In the blockchain, information ends up stored in blocks that record all transactions ever done through the network. Therefore, it allows validating the existence of assets to be traded and ownership. The technology requests several nodes to agree on a transaction to process it. 

Blockchain’s proponents believe it lets individuals perform transactions safely without the costs or security risks that accompany the intermediaries required in conventional transactions.
The NIST report’s authors hope it will be useful to businesses that want to make clear-eyed decisions about whether blockchain would be an asset to their products.

“We want to help people understand how blockchains work so that they can appropriately and usefully apply them to technology problems,” said Dylan Yaga, a NIST computer scientist who is one of the report’s authors. “It’s an introduction to the things you should understand and think about if you want to use blockchain.”

The NIST document, whose full title is “Draft NIST Interagency Report (NISTIR) 8202: Blockchain Technology Overview,” introduces the concept of blockchain, discusses its use in electronic currency, and shows its broader applications.

A blockchain is a decentralized ledger that maintains transaction records on different computers simultaneously. Once a group, or block, of records is entered into the ledger, the block’s information is connected mathematically to other blocks, forming a chain of records. Because of this mathematical relationship, the information in a block cannot be altered without changing all subsequent blocks in the chain and creating a discrepancy that other record-keepers in the network would immediately notice. In this way, blockchain technology produces a dependable ledger without requiring record-keepers to know or trust one another, which eliminates the dangers that come with data being kept in a central location by a single owner.
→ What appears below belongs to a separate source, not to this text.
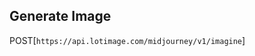 ## Generate Image

<span class="mr-4 inline-flex items-start self-start rounded-md bg-green-50 px-2 py-1 text-xs font-medium text-green-700 ring-1 ring-inset ring-green-600/20">POST</span>[`https://api.lotimage.com/midjourney/v1/imagine`]
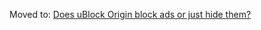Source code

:Moved to: [Does uBlock Origin block ads or just hide them?](./Does-uBlock-Origin-block-ads-or-just-hide-them%3F)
Blockchain has attracted enough supporters there are now several hundred digital currencies on the market, and the companies are investigating ways to employ blockchain numbers. Because the market is growing so rapidly, several stakeholders, customers and agencies asked NIST to create a straightforward description of blockchain so newcomers to the marketplace could enter with the same knowledge about the technology.

“Blockchain is a powerful new paradigm for business,” Yaga said. “People should use it—if it’s appropriate.”

The question is when it is appropriate. As with any new tool, there can be a temptation to employ it purely for its novelty value. The report outlines some possible use cases, including banking, supply chain management and keeping track of insurance transactions. The report, Yaga said, was created partly to help IT managers make informed decisions about whether blockchain is the right tool for a given task.

“In the corporate world, there’s always a push to adopt new technologies,” Yaga said. “Blockchain is today’s shiny new toy, and there’s a big push to adopt it because of that. We want to help people to see past the hype — as lofty a goal as that is.”